What the exercise asks »
Starting with the line that contains "O Estatuto da" and stopping after the line that contains "Contudo, algumas dessas", return each line below exactly as written, with no others.

Source texts of formatted documents:

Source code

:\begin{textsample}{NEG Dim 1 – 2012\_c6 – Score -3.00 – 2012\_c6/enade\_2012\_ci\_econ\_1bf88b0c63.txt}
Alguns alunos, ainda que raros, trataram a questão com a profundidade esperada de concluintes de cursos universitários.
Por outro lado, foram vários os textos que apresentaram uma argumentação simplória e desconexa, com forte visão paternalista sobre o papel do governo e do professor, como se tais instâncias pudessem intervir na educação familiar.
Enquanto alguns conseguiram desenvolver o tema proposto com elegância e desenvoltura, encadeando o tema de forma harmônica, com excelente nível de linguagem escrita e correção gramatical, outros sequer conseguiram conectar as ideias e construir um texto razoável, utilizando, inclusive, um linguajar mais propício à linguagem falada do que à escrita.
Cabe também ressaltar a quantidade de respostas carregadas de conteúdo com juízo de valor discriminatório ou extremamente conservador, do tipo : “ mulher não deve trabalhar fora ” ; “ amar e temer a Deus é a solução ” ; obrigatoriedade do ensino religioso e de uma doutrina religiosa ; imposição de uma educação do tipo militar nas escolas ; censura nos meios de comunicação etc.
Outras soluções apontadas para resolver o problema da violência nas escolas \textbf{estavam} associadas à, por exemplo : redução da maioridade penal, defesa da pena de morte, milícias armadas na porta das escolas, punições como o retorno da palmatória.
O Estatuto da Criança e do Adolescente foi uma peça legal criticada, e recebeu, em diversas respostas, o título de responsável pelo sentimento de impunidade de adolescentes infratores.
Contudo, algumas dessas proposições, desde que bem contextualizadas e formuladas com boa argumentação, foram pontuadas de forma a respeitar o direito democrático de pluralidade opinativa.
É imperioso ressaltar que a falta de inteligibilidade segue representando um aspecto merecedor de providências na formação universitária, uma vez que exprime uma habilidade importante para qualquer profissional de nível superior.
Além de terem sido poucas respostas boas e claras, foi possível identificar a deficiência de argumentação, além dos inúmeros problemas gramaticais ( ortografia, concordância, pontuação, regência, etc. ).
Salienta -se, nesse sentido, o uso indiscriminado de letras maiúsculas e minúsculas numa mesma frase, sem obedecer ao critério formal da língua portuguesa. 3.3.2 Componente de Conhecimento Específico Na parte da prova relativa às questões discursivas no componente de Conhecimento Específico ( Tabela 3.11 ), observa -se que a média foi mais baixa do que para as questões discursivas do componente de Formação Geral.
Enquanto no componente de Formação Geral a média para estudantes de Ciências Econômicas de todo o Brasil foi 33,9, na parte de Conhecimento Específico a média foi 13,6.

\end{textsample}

Result of this exercise »
O Estatuto da Criança e do Adolescente foi uma peça legal criticada, e recebeu, em diversas respostas, o título de responsável pelo sentimento de impunidade de adolescentes infratores.
Contudo, algumas dessas proposições, desde que bem contextualizadas e formuladas com boa argumentação, foram pontuadas de forma a respeitar o direito democrático de pluralidade opinativa.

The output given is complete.